→ **Prompt**
Apart from the images, every record below must be given again without alteration.

------

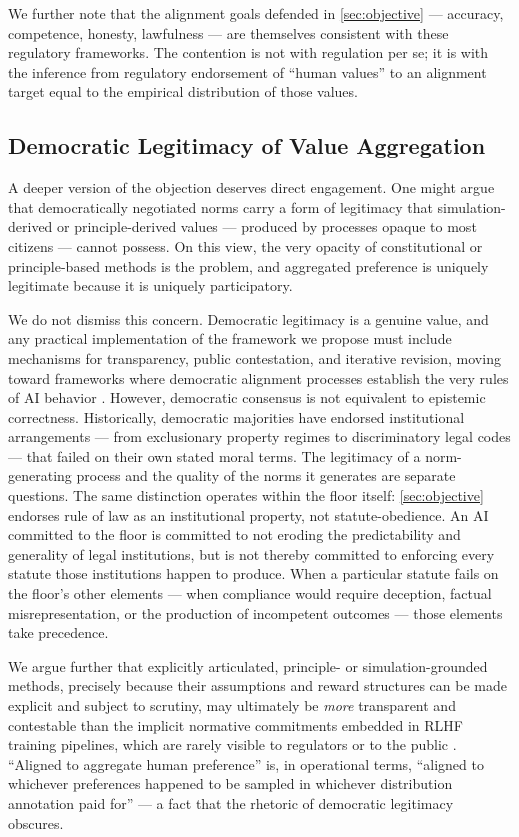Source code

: \documentclass{article}
\theoremstyle{plain}
\theoremstyle{definition}
\theoremstyle{remark}
\begin{document}
We further note that the alignment goals defended in \cref{sec:objective} --- accuracy, competence, honesty, lawfulness --- are themselves consistent with these regulatory frameworks. The contention is not with regulation per se; it is with the inference from regulatory endorsement of ``human values'' to an alignment target equal to the empirical distribution of those values.

\subsection{Democratic Legitimacy of Value Aggregation}
\label{sec:alt-democratic}
A deeper version of the objection deserves direct engagement. One might argue that democratically negotiated norms carry a form of legitimacy that simulation-derived or principle-derived values --- produced by processes opaque to most citizens --- cannot possess. On this view, the very opacity of constitutional or principle-based methods is the problem, and aggregated preference is uniquely legitimate because it is uniquely participatory.

We do not dismiss this concern. Democratic legitimacy is a genuine value, and any practical implementation of the framework we propose must include mechanisms for transparency, public contestation, and iterative revision, moving toward frameworks where democratic alignment processes establish the very rules of AI behavior \citep{conitzer2024social, zhang2025democratic}. However, democratic consensus is not equivalent to epistemic correctness. Historically, democratic majorities have endorsed institutional arrangements --- from exclusionary property regimes to discriminatory legal codes --- that failed on their own stated moral terms. The legitimacy of a norm-generating process and the quality of the norms it generates are separate questions. The same distinction operates within the floor itself: \cref{sec:objective} endorses rule of law as an institutional property, not statute-obedience. An AI committed to the floor is committed to not eroding the predictability and generality of legal institutions, but is not thereby committed to enforcing every statute those institutions happen to produce. When a particular statute fails on the floor's other elements --- when compliance would require deception, factual misrepresentation, or the production of incompetent outcomes --- those elements take precedence.

We argue further that explicitly articulated, principle- or simulation-grounded methods, precisely because their assumptions and reward structures can be made explicit and subject to scrutiny, may ultimately be \emph{more} transparent and contestable than the implicit normative commitments embedded in RLHF training pipelines, which are rarely visible to regulators or to the public \citep{bender2021stochastic}. ``Aligned to aggregate human preference'' is, in operational terms, ``aligned to whichever preferences happened to be sampled in whichever distribution annotation paid for'' --- a fact that the rhetoric of democratic legitimacy obscures.
\end{document}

------

→ **Output**
Source code

: \documentclass{article}
\theoremstyle{plain}
\theoremstyle{definition}
\theoremstyle{remark}
\begin{document}
We further note that the alignment goals defended in \cref{sec:objective} --- accuracy, competence, honesty, lawfulness --- are themselves consistent with these regulatory frameworks. The contention is not with regulation per se; it is with the inference from regulatory endorsement of ``human values'' to an alignment target equal to the empirical distribution of those values.

\subsection{Democratic Legitimacy of Value Aggregation}
\label{sec:alt-democratic}
A deeper version of the objection deserves direct engagement. One might argue that democratically negotiated norms carry a form of legitimacy that simulation-derived or principle-derived values --- produced by processes opaque to most citizens --- cannot possess. On this view, the very opacity of constitutional or principle-based methods is the problem, and aggregated preference is uniquely legitimate because it is uniquely participatory.

We do not dismiss this concern. Democratic legitimacy is a genuine value, and any practical implementation of the framework we propose must include mechanisms for transparency, public contestation, and iterative revision, moving toward frameworks where democratic alignment processes establish the very rules of AI behavior \citep{conitzer2024social, zhang2025democratic}. However, democratic consensus is not equivalent to epistemic correctness. Historically, democratic majorities have endorsed institutional arrangements --- from exclusionary property regimes to discriminatory legal codes --- that failed on their own stated moral terms. The legitimacy of a norm-generating process and the quality of the norms it generates are separate questions. The same distinction operates within the floor itself: \cref{sec:objective} endorses rule of law as an institutional property, not statute-obedience. An AI committed to the floor is committed to not eroding the predictability and generality of legal institutions, but is not thereby committed to enforcing every statute those institutions happen to produce. When a particular statute fails on the floor's other elements --- when compliance would require deception, factual misrepresentation, or the production of incompetent outcomes --- those elements take precedence.

We argue further that explicitly articulated, principle- or simulation-grounded methods, precisely because their assumptions and reward structures can be made explicit and subject to scrutiny, may ultimately be \emph{more} transparent and contestable than the implicit normative commitments embedded in RLHF training pipelines, which are rarely visible to regulators or to the public \citep{bender2021stochastic}. ``Aligned to aggregate human preference'' is, in operational terms, ``aligned to whichever preferences happened to be sampled in whichever distribution annotation paid for'' --- a fact that the rhetoric of democratic legitimacy obscures.
\end{document}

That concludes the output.